計算・実験科学の融合による有効ハミルトニアン構築と強相関トポロジカル物質への応用
【研究キーワード】
強相関電子系 / 機械学習 / 量子スピン液体 / ベイズ最適化 / トポロジカル物質 / ベイズ推定
【研究成果の概要】
本研究計画では、量子物質、特にトポロジカルな量子スピン液体と呼ばれる電子状態を実現するため、強相関電子系と呼ばれる、電子間のクーロン相互作用と原子間の電子のトンネリングの効果が拮抗する物質群を解析するための手法開発を行う。研究代表者らが開発を主導してきたオープンソース・アプリケーションHΦを量子多体シミュレータに用い、実験データを入力とし、理論あるいは第一原理電子状態計算に基づく有効ハミルトニアンを『事前知識』として、有効ハミルトニアンのベイズ推定を行うアルゴリズムの開発、およびHΦの拡張機能としての実装・公開を目指す。さらに、新物質開発を行う実験グループと有効ハミルトニアン推定手法の開発運用グループとの密連携によって、強相関トポロジカル物質の有効ハミルトニアンの決定と理論物質設計指針の策定を目的として研究を進める。

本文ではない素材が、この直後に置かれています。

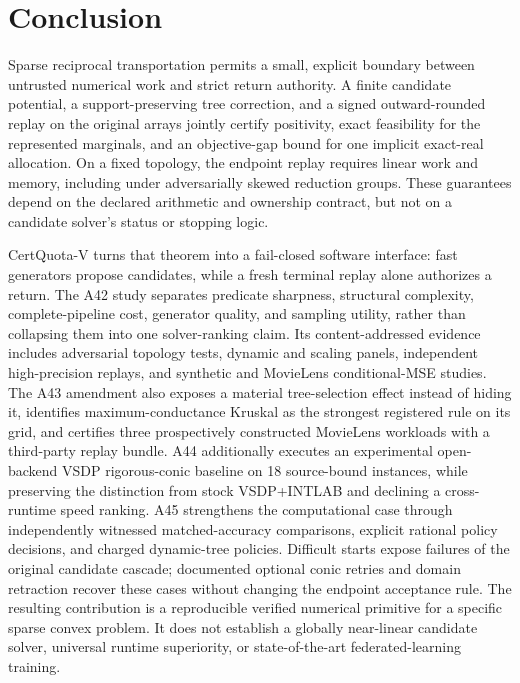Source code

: \documentclass[smallextended,envcountsect]{svjour3}
\begin{document}
\section{Conclusion}

Sparse reciprocal transportation permits a small, explicit boundary between
untrusted numerical work and strict return authority.  A finite candidate
potential, a support-preserving tree correction, and a signed outward-rounded
replay on the original arrays jointly certify positivity, exact feasibility for
the represented marginals, and an objective-gap bound for one implicit
exact-real allocation.  On a fixed topology, the endpoint replay requires
linear work and memory, including under adversarially skewed reduction groups.
These guarantees depend on the declared arithmetic and ownership contract, but
not on a candidate solver's status or stopping logic.

CertQuota-V turns that theorem into a fail-closed software interface: fast
generators propose candidates, while a fresh terminal replay alone authorizes a
return.  The A42 study separates predicate sharpness, structural complexity,
complete-pipeline cost, generator quality, and sampling utility, rather than
collapsing them into one solver-ranking claim.  Its content-addressed evidence
includes adversarial topology tests, dynamic and scaling panels, independent
high-precision replays, and synthetic and MovieLens conditional-MSE studies.
The A43 amendment also exposes a material tree-selection effect instead of
hiding it, identifies maximum-conductance Kruskal as the strongest registered
rule on its grid, and certifies three prospectively constructed MovieLens
workloads with a third-party replay bundle.
A44 additionally executes an experimental open-backend VSDP rigorous-conic
baseline on 18 source-bound instances, while preserving the distinction from
stock VSDP+INTLAB and declining a cross-runtime speed ranking.
A45 strengthens the computational case through independently witnessed
matched-accuracy comparisons, explicit rational policy decisions, and charged
dynamic-tree policies. Difficult starts expose failures of the original
candidate cascade; documented optional conic retries and domain retraction
recover these cases without changing the endpoint acceptance rule.
The resulting contribution is a reproducible verified numerical primitive for
a specific sparse convex problem.  It does not establish a globally
near-linear candidate solver, universal runtime superiority, or
state-of-the-art federated-learning training.

\appendix





\clearpage

\end{document}
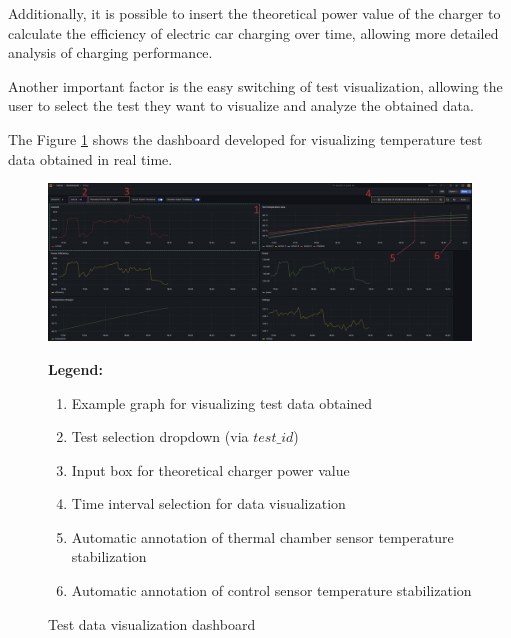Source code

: Additionally, it is possible to insert the theoretical power value of the charger to calculate the efficiency of electric car charging over time, allowing more detailed analysis of charging performance.

Another important factor is the easy switching of test visualization, allowing the user to select the test they want to visualize and analyze the obtained data. 

The Figure \ref{fig:dashboard} shows the dashboard developed for visualizing temperature test data obtained in real time.

\begin{figure}[H]
    \centering
    \begin{minipage}{0.8\textwidth}
        \includegraphics[width=\linewidth]{figures/dashboard.png}
    \end{minipage}
    \caption{Test data visualization dashboard}
    \label{fig:dashboard}
    
    \vspace{0.5em}
    \begin{minipage}{0.95\textwidth}
        \small
        \textbf{Legend:}
        \begin{enumerate}
            \item Example graph for visualizing test data obtained
            \item Test selection dropdown (via $test\_id$)
            \item Input box for theoretical charger power value
            \item Time interval selection for data visualization
            \item Automatic annotation of thermal chamber sensor temperature stabilization
            \item Automatic annotation of control sensor temperature stabilization
        \end{enumerate}
    \end{minipage}
\end{figure}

本年度は、第一原理計算に基づいて実験データから強相関物質の電子状態を記述する有効ハミルトニアンを決定するため、ベイズ最適化のためのオープンソースソフトウェア(PHYSBO)と量子格子模型計算ソフトウェアHΦの接続、ならびに大規模な量子格子模型計算のためのオープンソースソフトウェア(mVMC)のチューニングを行った。引き続き特異な量子もつれを示す量子スピン液体の候補物質として研究が進む強相関物質RuCl3の磁化データを用いた有効ハミルトニアンの決定ならびに接続ツール整備と公開作業を進めている。また、量子スピン液体候補物質RuCl3、RuBr3およびRuI3の電子状態を第一原理計算によって解析、並行してこれらキタエフ物質の物質合成、結晶構造決定および物性測定を行い、電子相関がハロゲンの原子番号が大きくなることで弱まることが明らかとなった。